A vacation with Alex at the wheel, in every sense of the phrase, made Carmen realize that she knew nothing about planning a vacation. Watching him was a lesson in itself. It didn't take hours of researching areas and roads, but it did take some forethought. Alex looked at Arizona as he did any other state. Up to that point she hadn't realized that she viewed every other state as foreign. It wasn't a conscious thought, and no doubt the tendency was born of ignorance. She had never been anywhere but Texas. Being Alex's home state made it automatically an ally of Arkansas. Instead of embracing the different things that each state had to offer, she had compared them to Arkansas.
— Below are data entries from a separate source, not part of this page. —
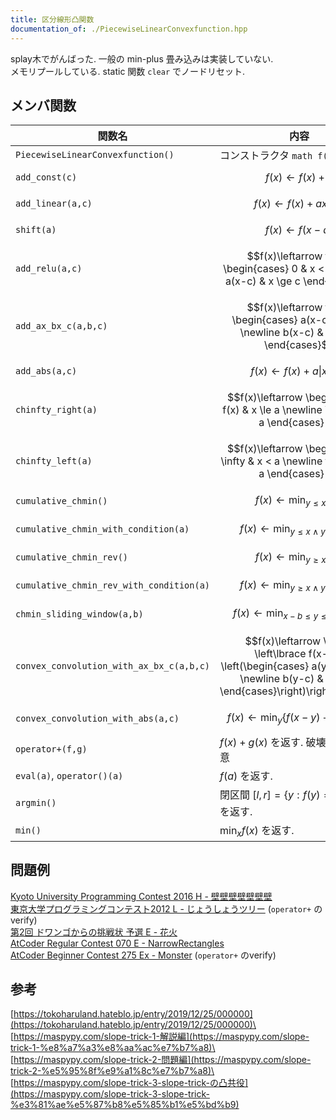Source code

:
 ```yaml
---
title: 区分線形凸関数
documentation_of: ./PiecewiseLinearConvexfunction.hpp
---
```

splay木でがんばった. 一般の min-plus 畳み込みは実装していない. \
メモリプールしている. static 関数 `clear` でノードリセット. 

## メンバ関数

| 関数名                                   | 内容                                                                                                                                         |
| ---------------------------------------- | -------------------------------------------------------------------------------------------------------------------------------------------- |
| `PiecewiseLinearConvexfunction()`        | コンストラクタ ```math f(x) := 0```                                                                                                          |
| `add_const(c)`                           | $$f(x)\leftarrow f(x)+c $$                                                                                                                   |
| `add_linear(a,c)`                        | $$f(x)\leftarrow f(x) + ax+c$$                                                                                                               |
| `shift(a)`                               | $$f(x)\leftarrow f(x-a)$$                                                                                                                    |
| `add_relu(a,c)`                          | $$f(x)\leftarrow f(x) + \begin{cases} 0 & x < c \newline a(x-c) & x \ge c \end{cases}$$                                                      |
| `add_ax_bx_c(a,b,c)`                     | $$f(x)\leftarrow f(x) + \begin{cases} a(x-c) & x < c \newline b(x-c) & x \ge c \end{cases}$$                                                 |
| `add_abs(a,c)`                           | $$f(x)\leftarrow f(x) + a\lvert  x-c \rvert  $$                                                                                              |
| `chinfty_right(a)`                       | $$f(x)\leftarrow \begin{cases} f(x) & x \le a \newline \infty & x > a \end{cases} $$                                                         |
| `chinfty_left(a)`                        | $$f(x)\leftarrow \begin{cases} \infty & x < a \newline f(x) & x \ge a \end{cases} $$                                                         |
| `cumulative_chmin()`                     | $$f(x)\leftarrow\min_{y\le x}f(y)$$                                                                                                          |
| `cumulative_chmin_with_condition(a)`     | $$f(x)\leftarrow\min_{y\le x \land y\le a}f(y)$$                                                                                             |
| `cumulative_chmin_rev()`                 | $$f(x)\leftarrow\min_{y\ge x}f(y)$$                                                                                                          |
| `cumulative_chmin_rev_with_condition(a)` | $$f(x)\leftarrow\min_{y\ge x \land y\ge a}f(y)$$                                                                                             |
| `chmin_sliding_window(a,b)`              | $$f(x)\leftarrow\min_{x-b\le y\le x-a}f(y)$$                                                                                                 |
| `convex_convolution_with_ax_bx_c(a,b,c)` | $$f(x)\leftarrow \min_y \left\lbrace f(x-y)+ \left(\begin{cases}  a(y-c) & y < c \newline b(y-c) & y \ge c \end{cases}\right)\right\rbrace$$ |
| `convex_convolution_with_abs(a,c)`       | $$f(x)\leftarrow \min_y\left\lbrace f(x-y)+a\lvert y-c\rvert\right\rbrace$$                                                                  |
| `operator+(f,g)`                         | $f(x)+g(x)$ を返す. 破壊的なので注意                                                                                                         |
| `eval(a)`, `operator()(a)`               | $f(a)$ を返す.                                                                                                                               |
| `argmin()`                               | 閉区間 $[l, r] = \lbrace y:f(y) = \min_x f(x)\rbrace$ を返す.                                                                                |
| `min()`                                  | $\min_x f(x)$ を返す.                                                                                                                        |

## 問題例
[Kyoto University Programming Contest 2016 H - 壁壁壁壁壁壁壁](https://atcoder.jp/contests/kupc2016/tasks/kupc2016_h) \
[東京大学プログラミングコンテスト2012 L - じょうしょうツリー](https://atcoder.jp/contests/utpc2012/tasks/utpc2012_12) (`operator+` のverify)\
[第2回 ドワンゴからの挑戦状 予選 E - 花火](https://atcoder.jp/contests/dwango2016-prelims/tasks/dwango2016qual_e) \
[AtCoder Regular Contest 070 E - NarrowRectangles](https://atcoder.jp/contests/arc070/tasks/arc070_c) \
[AtCoder Beginner Contest 275 Ex - Monster](https://atcoder.jp/contests/abc275/tasks/abc275_h) (`operator+` のverify)

## 参考
[https://tokoharuland.hateblo.jp/entry/2019/12/25/000000](https://tokoharuland.hateblo.jp/entry/2019/12/25/000000)\
[https://maspypy.com/slope-trick-1-解説編](https://maspypy.com/slope-trick-1-%e8%a7%a3%e8%aa%ac%e7%b7%a8)\
[https://maspypy.com/slope-trick-2-問題編](https://maspypy.com/slope-trick-2-%e5%95%8f%e9%a1%8c%e7%b7%a8)\
[https://maspypy.com/slope-trick-3-slope-trick-の凸共役](https://maspypy.com/slope-trick-3-slope-trick-%e3%81%ae%e5%87%b8%e5%85%b1%e5%bd%b9)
It came as no surprise to Carmen that Alex was a fantastic tour guide. When he guided tours on their safari, he thought of things that had never occurred to her in perspectives that she found fascinating. No doubt all of that had to do with his experience with people all over the world. She had learned from him then and she was learning from him as they traveled.

Alex didn't merely take them to see things and places. He provided history that made it all the more interesting. Lake Havasu wasn't simply a beautiful port on the Colorado River. The London Bridge had been disassembled and reassembled across the river. None of them knew that until Alex told them.

Alex took them to see the Hoover Dam and the Grand Canyon. Carmen had seen pictures of both, but pictures didn't do either justice. Pictures minimized and flattened landscape. Actually seeing them was awe inspiring. Reading about things in books was fine, but if it was at all possible, people should experience them as well.

She had thought of Arizona in terms of desert, but it was so much more. In a day's ride a person could go from the scorching Mohave Desert to the chilly rim of the Grand Canyon. The terrain ranged from 70 feet above sea level to over 12,000 feet. A person couldn't see all that from a butte overlooking a waterhole where wild horses visited. What was she thinking?

Jonathan loved the desert, and Arizona had plenty of that, but he enjoyed the mountains and canyons as well. Arizona wasn't the only state with deserts. New Mexico, Texas and California had them as well.

Traveling with Alex had opened a new source of learning, and the entire family benefited from that. Everyone didn't have the option of travel, and that started Carmen thinking about something else. She had already made upgrades on their Wildlife Safari so that she could take handicapped children on free tours, but why limit it to their land? Why spend the money on a travel trailer or a motor home when they could purchase a handicap van that would allow handicapped or underprivileged children to travel with them?